Previously, we demonstrated that IgG ACPAs, in contrast to other antigen‐specific IgG molecules (e.g., IgG against tetanus toxoid), are hyperglycosylated in the V domain in patients with established RA. These glycans are biantennary N‐linked glycans that are fully galactosylated and sialylated 12, 13. Although ACPA can be present before disease onset in individuals who will eventually develop RA, the V‐domain glycosylation state of ACPA has not been studied in the predisease phase. To address this question, IgG ACPAs were isolated from the serum of ACPA‐positive Indigenous North American patients with RA and their unaffected ACPA‐positive FDRs. By analyzing an initial cross‐sectional set of samples, we observed that FDR‐derived IgG ACPA showed, on average, substantially lower levels of V‐domain glycosylation than IgG ACPA from patients with established RA (Supplementary Figure 3A, http://onlinelibrary.wiley.com/doi/10.1002/art.40920/abstract). Notably, the levels of V‐domain glycosylation of IgG ACPA isolated from Indigenous North American RA patients were comparable to the levels we previously reported in Dutch RA patients (112% versus 93%, respectively) 12. Additionally, tetanus toxoid–specific IgG in Indigenous North American RA patients did not show the enhanced V‐domain N‐glycosylation observed in IgG ACPA, which is consistent with our previous observations in Dutch RA patients (data not shown) 13, 14.
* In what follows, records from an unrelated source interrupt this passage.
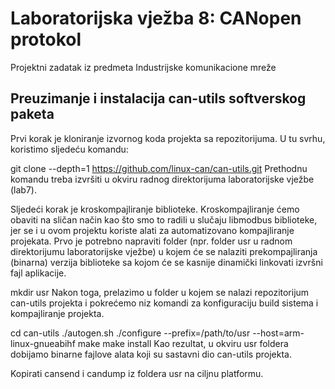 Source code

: # Laboratorijska vježba 8: CANopen protokol

Projektni zadatak iz predmeta Industrijske komunikacione mreže

## Preuzimanje i instalacija can-utils softverskog paketa

<p>
  Prvi korak je kloniranje izvornog koda projekta sa repozitorijuma. U tu svrhu, koristimo sljedeću komandu:

git clone --depth=1 https://github.com/linux-can/can-utils.git
Prethodnu komandu treba izvršiti u okviru radnog direktorijuma laboratorijske vježbe (lab7).

Sljedeći korak je kroskompajliranje biblioteke. Kroskompajliranje ćemo obaviti na sličan način kao što smo to radili u slučaju libmodbus biblioteke, jer se i u ovom projektu koriste alati za automatizovano kompajliranje projekata. Prvo je potrebno napraviti folder (npr. folder usr u radnom direktorijumu laboratorijske vježbe) u kojem će se nalaziti prekompajliranja (binarna) verzija biblioteke sa kojom će se kasnije dinamički linkovati izvršni fajl aplikacije.

mkdir usr
Nakon toga, prelazimo u folder u kojem se nalazi repozitorijum can-utils projekta i pokrećemo niz komandi za konfiguraciju build sistema i kompajliranje projekta.

cd can-utils
./autogen.sh
./configure --prefix=/path/to/usr --host=arm-linux-gnueabihf
make
make install
Kao rezultat, u okviru usr foldera dobijamo binarne fajlove alata koji su sastavni dio can-utils projekta.

Kopirati cansend i candump iz foldera usr na ciljnu platformu.
<p/>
Analysis of a second set of samples derived from longitudinally followed up, unaffected, ACPA‐positive FDRs essentially replicated the cross‐sectional results, which demonstrated low levels of IgG ACPA V‐domain glycosylation compared to those in RA patients (Supplementary Figure 3B, http://onlinelibrary.wiley.com/doi/10.1002/art.40920/abstract). For subsequent group‐level analyses, we combined the IgG ACPA V‐domain glycosylation data from the initial cross‐sectional cohort with the data from baseline samples from the FDRs included in the longitudinal cohort (Figure 1A). Thus, each individual FDR contributed only once to the analysis, but overall this approach served to increase sample size and statistical power of the analysis.

Figure 1

Anti–citrullinated protein antibody (ACPA)–positive first‐degree relatives (FDRs) have lower levels of IgG ACPA variable (V)–domain glycosylation than do patients with clinically evident rheumatoid arthritis (RA). Percentages of IgG ACPA V‐domain glycosylation in RA patients versus unaffected FDRs (A) and in FDRs who transitioned to inflammatory arthritis versus those who did not (B) are shown. Symbols represent individual subjects; bars show the median. *** = P < 0.001; **** = P < 0.0001.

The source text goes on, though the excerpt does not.